Recently, I read that before starting a long self-improvement journey (a recovery, developing new skills, etc), it's essential to nail down your "why?". Your why is what keeps you going when you feel like giving up, when you don’t have time, when you start making excuses, etc. It reminds you of the reasons why you started the journey in the first place, and helps you keep going.
This approach can also be adapted to companies who are moving towards a data mesh
Implementing a data mesh is an organizational journey, not a personal one. But it’s long and arduous enough that you should have your why pinned down.
Why should you enable self-service? Why should you treat data as a product? Why is it all worth it?
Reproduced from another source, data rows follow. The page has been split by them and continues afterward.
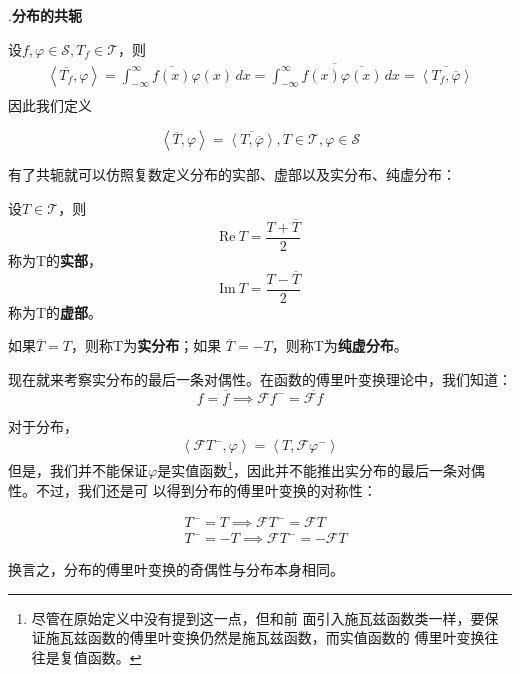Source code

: .\textbf{分布的共轭}

设$f,\varphi\in\mathcal{S} ,T_f\in\mathcal{T} $，则
\begin{align*}
    \left\langle \overline{T_f},\varphi\right\rangle=\int_{-\infty}^{\infty}\overline{f(x)}\varphi(x)\,dx=\overline{\int_{-\infty}^{\infty}f(x)\overline{\varphi(x)}\,dx}=\overline{\left\langle T_f,\overline{\varphi}\right\rangle} \\
\end{align*}
因此我们定义\begin{definition}[分布的共轭]
    \begin{equation*}
    \left\langle \overline{T},\varphi\right\rangle=\overline{\left\langle T,\overline{\varphi}\right\rangle},T\in\mathcal{T} ,\varphi\in\mathcal{S}
\end{equation*}
\end{definition}

有了共轭就可以仿照复数定义分布的实部、虚部以及实分布、纯虚分布：
\begin{definition}[分布的实部、虚部]
    设$T\in\mathcal{T} $，则
    \[\text{Re}\ T=\frac{T+\overline{T}}{2}\]
    称为T的\textbf{实部}，
    \[\text{Im}\ T=\frac{T-\overline{T}}{2}\]
    称为T的\textbf{虚部}。
\end{definition}
\begin{definition}[实分布与纯虚分布]
如果$\overline{T}=T$，则称T为\textbf{实分布}；如果
$\overline{T}=-T$，则称T为\textbf{纯虚分布}。
\end{definition}
现在就来考察实分布的最后一条对偶性。在函数的傅里叶变换理论中，我们知道：
    \[f=\overline{f}\implies \mathcal{F}f^- =\overline{\mathcal{F} f}\]

对于分布，
\begin{align*}
    \left\langle\mathcal{F}T^-,\varphi\right\rangle =\left\langle T,\mathcal{F}\varphi^-\right\rangle
\end{align*}
但是，我们并不能保证$\varphi$是实值函数\footnote{尽管在原始定义中没有提到这一点，但和前
    面引入施瓦兹函数类一样，要保证施瓦兹函数的傅里叶变换仍然是施瓦兹函数，而实值函数的
    傅里叶变换往往是复值函数。}，因此并不能推出实分布的最后一条对偶性。不过，我们还是可
以得到分布的傅里叶变换的对称性：
\begin{theorem}[分布的傅里叶变换的对称性]
    \begin{align*}
    &T^-=T\implies\mathcal{F} T^-=\mathcal{F} T \\
    &T^-=-T\implies\mathcal{F} T^-=-\mathcal{F} T
\end{align*}
\end{theorem}
换言之，分布的傅里叶变换的奇偶性与分布本身相同。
There's plenty of literature on data mesh, yet much of it falls short in precisely articulating the tangible business value derived from transitioning to a data mesh architecture.
"Data mesh enables the construction of more scalable systems."
"Data mesh dismantles existing silos."
"Data mesh eliminates data team bottlenecks."
These answers often pop up when asking, "Why should I move to a data mesh?" And, yes, they're valid. But they're also kind of fuzzy. And fuzzy stuff just doesn't cut it when you're thinking about jumping into a long, transformational journey. It’s not a solid enough “why”.
This article aims to pin down the tangible value of data mesh. To be honest, it's a tough one to write. For most companies that have started their data mesh journey, it's still too soon to see tangible results.
Big names like Hellofresh or Blablacar have shared their data mesh experiences, but their journeys aren't over yet. However, I've managed to compile examples of the tangible business impact data mesh can deliver.
Data mesh forces organizations to think of data from the use case and business value down to the data, not the other way around” - Forrester, ‘Data Mesh in 2023 and Beyond’
There are three aspects of your organization that a data mesh infrastructure should impact: data discovery, operational efficiency, and data quality.
For each aspect, I'll point out the metrics you should expect to see improve after implementing a data mesh. Whenever possible, I'll use real-life company examples or survey findings to give you an idea of what you might expect for your own organization.
I assume if you’re reading this you're already somewhat familiar with what a data mesh is. But just to set the context, let's do a quick rundown.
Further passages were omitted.